‘London,’ says Jean Paul Gaultier, ‘was my vitamin. I love the freedom of London…The energy, the character, all the people that are different.’ It was perhaps inevitable, then, that the first major exhibition of his work should come to the city that so inspires him.
From the moment you enter the Barbican, you are struck by the sheer energy of Gaultier’s designs. He’s called the enfant terrible of fashion, and his amazingly imaginative works — from tribal feathered headdresses to bondage wear and men in skirts — demonstrate why.
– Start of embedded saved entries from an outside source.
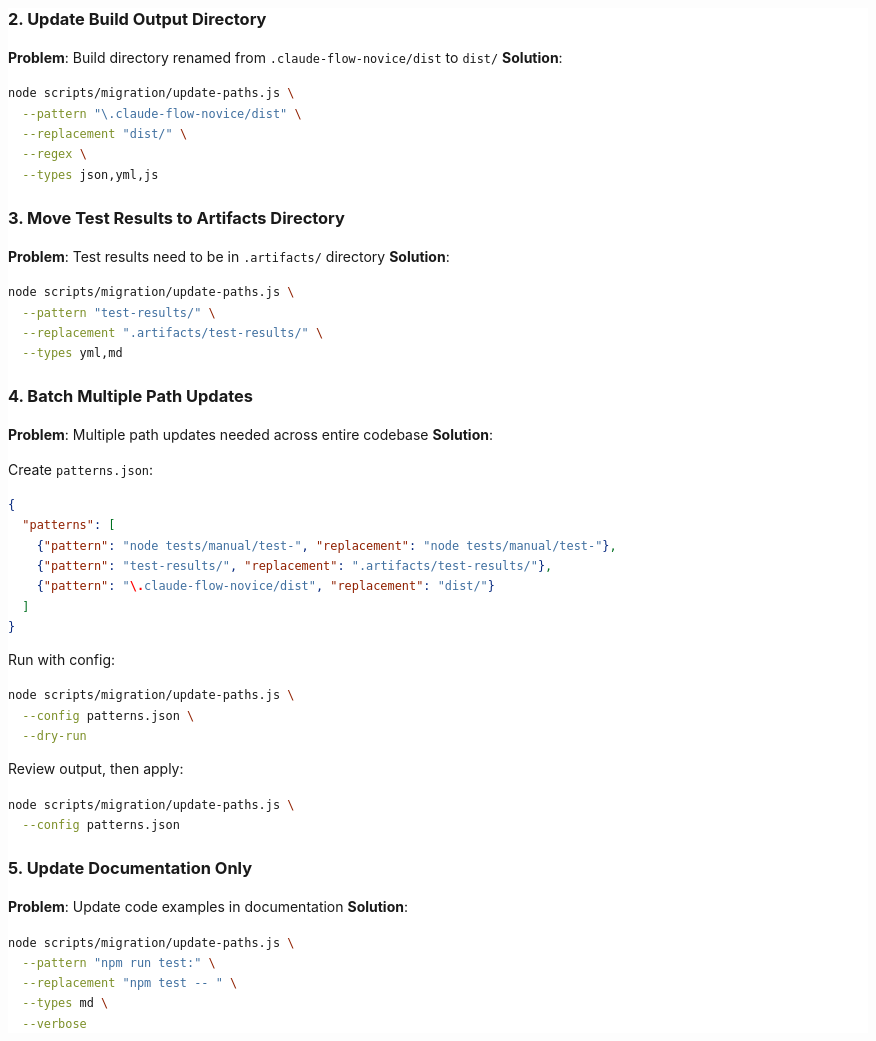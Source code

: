 ### 2. Update Build Output Directory

**Problem**: Build directory renamed from `.claude-flow-novice/dist` to `dist/`
**Solution**:
```bash
node scripts/migration/update-paths.js \
  --pattern "\.claude-flow-novice/dist" \
  --replacement "dist/" \
  --regex \
  --types json,yml,js
```

### 3. Move Test Results to Artifacts Directory

**Problem**: Test results need to be in `.artifacts/` directory
**Solution**:
```bash
node scripts/migration/update-paths.js \
  --pattern "test-results/" \
  --replacement ".artifacts/test-results/" \
  --types yml,md
```

### 4. Batch Multiple Path Updates

**Problem**: Multiple path updates needed across entire codebase
**Solution**:

Create `patterns.json`:
```json
{
  "patterns": [
    {"pattern": "node tests/manual/test-", "replacement": "node tests/manual/test-"},
    {"pattern": "test-results/", "replacement": ".artifacts/test-results/"},
    {"pattern": "\.claude-flow-novice/dist", "replacement": "dist/"}
  ]
}
```

Run with config:
```bash
node scripts/migration/update-paths.js \
  --config patterns.json \
  --dry-run
```

Review output, then apply:
```bash
node scripts/migration/update-paths.js \
  --config patterns.json
```

### 5. Update Documentation Only

**Problem**: Update code examples in documentation
**Solution**:
```bash
node scripts/migration/update-paths.js \
  --pattern "npm run test:" \
  --replacement "npm test -- " \
  --types md \
  --verbose
```
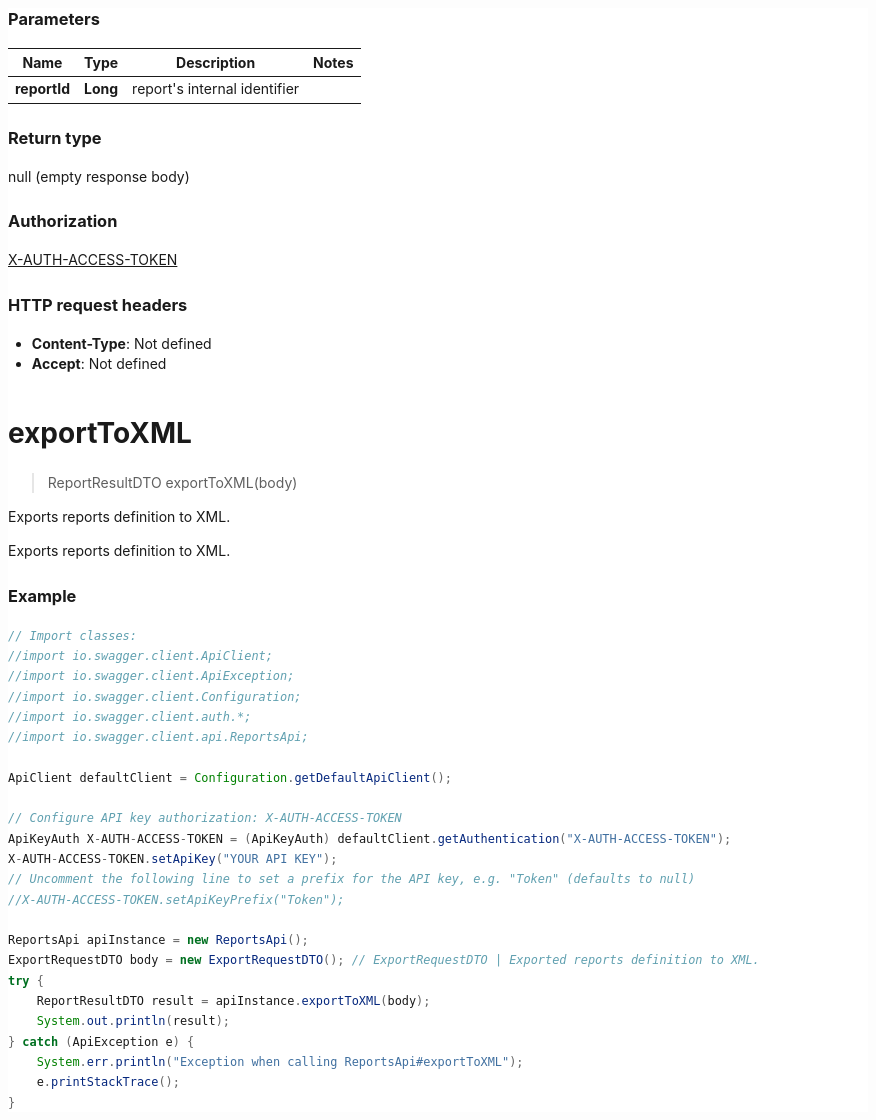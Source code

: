 ### Parameters

Name | Type | Description  | Notes
------------- | ------------- | ------------- | -------------
 **reportId** | **Long**| report&#x27;s internal identifier |

### Return type

null (empty response body)

### Authorization

[X-AUTH-ACCESS-TOKEN](../README.md#X-AUTH-ACCESS-TOKEN)

### HTTP request headers

 - **Content-Type**: Not defined
 - **Accept**: Not defined

<a name="exportToXML"></a>
# **exportToXML**
> ReportResultDTO exportToXML(body)

Exports reports definition to XML.

Exports reports definition to XML.

### Example
```java
// Import classes:
//import io.swagger.client.ApiClient;
//import io.swagger.client.ApiException;
//import io.swagger.client.Configuration;
//import io.swagger.client.auth.*;
//import io.swagger.client.api.ReportsApi;

ApiClient defaultClient = Configuration.getDefaultApiClient();

// Configure API key authorization: X-AUTH-ACCESS-TOKEN
ApiKeyAuth X-AUTH-ACCESS-TOKEN = (ApiKeyAuth) defaultClient.getAuthentication("X-AUTH-ACCESS-TOKEN");
X-AUTH-ACCESS-TOKEN.setApiKey("YOUR API KEY");
// Uncomment the following line to set a prefix for the API key, e.g. "Token" (defaults to null)
//X-AUTH-ACCESS-TOKEN.setApiKeyPrefix("Token");

ReportsApi apiInstance = new ReportsApi();
ExportRequestDTO body = new ExportRequestDTO(); // ExportRequestDTO | Exported reports definition to XML.
try {
    ReportResultDTO result = apiInstance.exportToXML(body);
    System.out.println(result);
} catch (ApiException e) {
    System.err.println("Exception when calling ReportsApi#exportToXML");
    e.printStackTrace();
}
```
Gaultier has become most famous for his love of pop culture: from punk mohicans to Amy Winehouse, his influences are obvious. He cites The Rocky Horror Show as one of his inspirations, which might explain his love of corsets — a classic theme. Perhaps strangely, he first designed conical breasts for his teddy bear Nana,who is also part of the Barbican display, alongside Madonna’s (i)conical breasts. But then again, Gaultier and his designs could hardly be described as ‘normal’; he is famed for embracing difference. When he first put men in skirts on the catwalk, so the story goes, the whole staff of Vogue walked out in disgust. But as Gaultier puts it: ‘Except for the medieval codpiece and the bra, garments have never had a gender.’ It’s unlikely the Vogue staff will be walking out of this exhibition in a hurry.